Should we use demographic survey data to guide fraud detection?

TL;DR
• Demographic survey data can help inform public education and intervention, but isn’t reliable for fraud detection.
• Online survey risks include bots, sampling gaps and unrepresentative data.
• Avoid using demographic survey data for fraud detection.

 

In short, I don't think we should. You may not agree with me. But first, allow me to explain.

I’ve come across a few survey reports recently, from both fraud focused organisations and insurance associations.

Survey data is valuable for understanding broad attitudes and trends, but it’s not a reliable basis for fraud detection. There are real limitations that can’t be overlooked.

Some of the reports make a link between demographic characteristics and fraud. We could, perhaps, use the results for education/awareness and intervention purposes. But we should avoid using them for fraud detection.

 

How Survey Data Falls Short

Surveys can be affected by fraud themselves, especially when collected online. Bots, repeated entries, and untruthful respondents are common issues.

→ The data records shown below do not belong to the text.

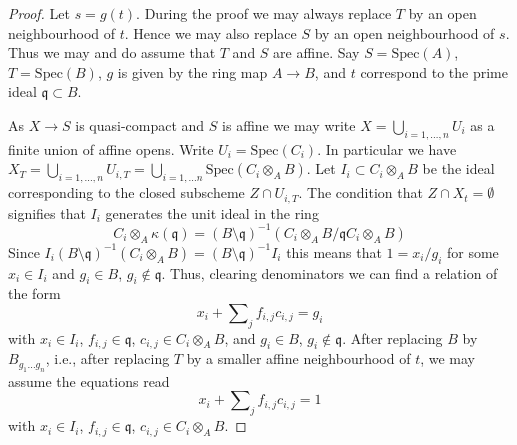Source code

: \begin{proof}
Let $s = g(t)$. During the proof we may always replace $T$ by an
open neighbourhood of $t$. Hence we may also replace $S$ by an open
neighbourhood of $s$. Thus we may and do assume that $T$ and $S$ are affine.
Say $S = \text{Spec}(A)$, $T = \text{Spec}(B)$, $g$ is given by the
ring map $A \to B$, and $t$ correspond to the prime ideal
$\mathfrak q \subset B$.

\medskip\noindent
As $X \to S$ is quasi-compact and $S$ is affine we may write
$X = \bigcup_{i = 1, \ldots, n} U_i$ as a finite union of affine opens.
Write $U_i = \text{Spec}(C_i)$. In particular we have
$X_T = \bigcup_{i = 1, \ldots, n} U_{i, T} =
\bigcup_{i = 1, \ldots n} \text{Spec}(C_i \otimes_A B)$.
Let $I_i \subset C_i \otimes_A B$ be the ideal corresponding to the
closed subscheme $Z \cap U_{i, T}$. The condition that
$Z \cap X_t = \emptyset$ signifies that $I_i$ generates the
unit ideal in the ring
$$
C_i \otimes_A \kappa(\mathfrak q) =
(B \setminus \mathfrak q)^{-1}\left(
C_i \otimes_A B/\mathfrak q C_i \otimes_A B \right)
$$
Since $I_i (B \setminus \mathfrak q)^{-1}(C_i \otimes_A B) =
(B \setminus \mathfrak q)^{-1} I_i$ this means that $1 = x_i/g_i$
for some $x_i \in I_i$ and $g_i \in B$, $g_i \not \in \mathfrak q$.
Thus, clearing denominators we can find a relation of the form
$$
x_i + \sum\nolimits_j f_{i, j}c_{i, j} = g_i
$$
with $x_i \in I_i$, $f_{i, j} \in \mathfrak q$, $c_{i, j} \in C_i \otimes_A B$,
and $g_i \in B$, $g_i \not \in \mathfrak q$. After replacing $B$ by
$B_{g_1 \ldots g_n}$, i.e., after replacing $T$ by a smaller affine
neighbourhood of $t$, we may assume the equations read
$$
x_i + \sum\nolimits_j f_{i, j}c_{i, j} = 1
$$
with $x_i \in I_i$, $f_{i, j} \in \mathfrak q$, $c_{i, j} \in C_i \otimes_A B$.


\end{proof}
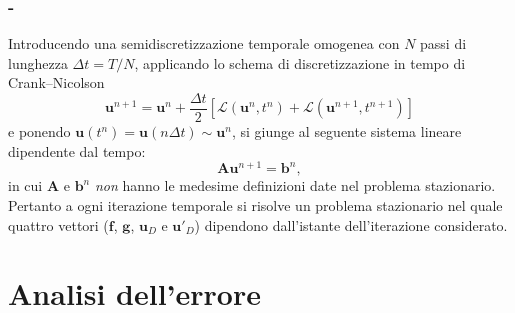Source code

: \documentclass[11pt]{beamer}
\begin{document}
            \begin{frame}\frametitle{\insertpart{} - \insertsection{}}
                Introducendo una semidiscretizzazione temporale omogenea con $N$ passi di lunghezza $\Delta t=T/N$, applicando lo schema di discretizzazione in tempo di Crank–Nicolson
                \begin{equation*}
                    \mathbf u^{n+1}=\mathbf u^n+\frac{\Delta t}{2}
                    \left[\mathcal L(\mathbf u^n,t^n)+\mathcal L(\mathbf u^{n+1},t^{n+1})\right]
                    \label{eqSchemaCrankNicolson}
                \end{equation*}
                e ponendo $\mathbf u(t^n)=\mathbf u(n\Delta t)\sim\mathbf u^n$, si giunge al seguente sistema lineare dipendente dal tempo:
                \begin{equation*}
                    \mathbf A\mathbf u^{n+1}=\mathbf b^n,
                    \label{eqSistemaAlgebricoPE}
                \end{equation*}
                in cui $\mathbf A$ e $\mathbf b^n$ \textit{non} hanno le medesime definizioni date nel problema stazionario. Pertanto a ogni iterazione temporale si risolve un problema stazionario nel quale quattro vettori ($\mathbf f$, $\mathbf g$, $\mathbf u_D$ e $\mathbf u'_D$) dipendono dall'istante dell'iterazione considerato.
            \end{frame}

    
        \section{Analisi dell'errore}
        
\end{document}
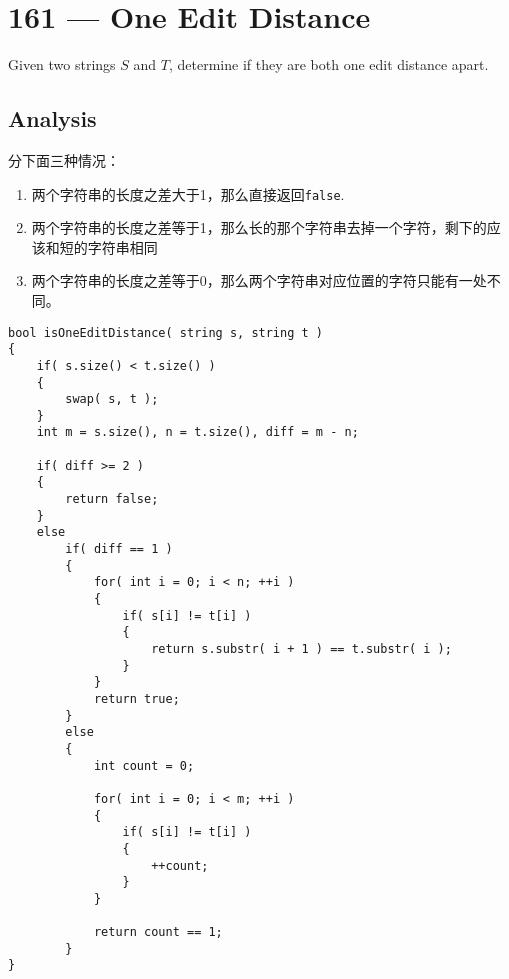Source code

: \section{161 --- One Edit Distance}
Given two strings $S$ and $T$, determine if they are both one edit distance apart.
\subsection{Analysis}
\begin{CJK*}{UTF8}{gbsn}
分下面三种情况：
\begin{enumerate}
\item 两个字符串的长度之差大于1，那么直接返回\texttt{false}.
\item 两个字符串的长度之差等于1，那么长的那个字符串去掉一个字符，剩下的应该和短的字符串相同
\item 两个字符串的长度之差等于0，那么两个字符串对应位置的字符只能有一处不同。
\end{enumerate}
\end{CJK*}
\setcounter{lstlisting}{0}
\begin{lstlisting}[style=customc, caption={Reference Code}]
bool isOneEditDistance( string s, string t )
{
    if( s.size() < t.size() )
    {
        swap( s, t );
    }
    int m = s.size(), n = t.size(), diff = m - n;

    if( diff >= 2 )
    {
        return false;
    }
    else
        if( diff == 1 )
        {
            for( int i = 0; i < n; ++i )
            {
                if( s[i] != t[i] )
                {
                    return s.substr( i + 1 ) == t.substr( i );
                }
            }
            return true;
        }
        else
        {
            int count = 0;
            
            for( int i = 0; i < m; ++i )
            {
                if( s[i] != t[i] )
                {
                    ++count;
                }
            }

            return count == 1;
        }
}
\end{lstlisting}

Demographics are often self-reported. So, even if the data is “representative”, we can’t be certain that the respondents were truthful in answering the demographic questions.

We also can’t be sure that the data is truly representative of attitudes or behaviours.

Some respondent groups may be difficult to reach. For example, gaps in mobile or internet access mean some populations are left out. Others may simply choose not to complete a survey at all.

 

Even if Survey Data is “accurate”

Assume that the survey data is perfect, capturing a cross-section, equally accessible and truthfully completed.

There are other issues:

  • Not causal: Being young, educated, or part of a particular group does not necessarily cause insurance fraud. These studies point to attitudes and self-reported intentions. They don’t predict future actions with certainty.
  • Risk of misuse: If insurers use demographics in profiling or automated screening, it risks unfair treatment, discrimination, and the reinforcement of bias. For example, flagging claims for investigation purely because a policyholder fits a certain demographic category is unethical, legally risky and ineffective.
  • Subconscious bias: Even being aware of demographic studies can shape subconscious thinking. That makes it important to put safeguards in place, so that stereotypes don’t slip into triage systems or investigations.

 

The bottom line

Demographic survey data can be useful for those involved in education and intervention.

They are not appropriate for fraud detection.



Disclaimer: The information in this article does not constitute legal advice. It may not be relevant to your circumstances. It was written for specific algorithmic contexts within banks and insurance companies, may not apply to other contexts, and may not be relevant to other types of organisations.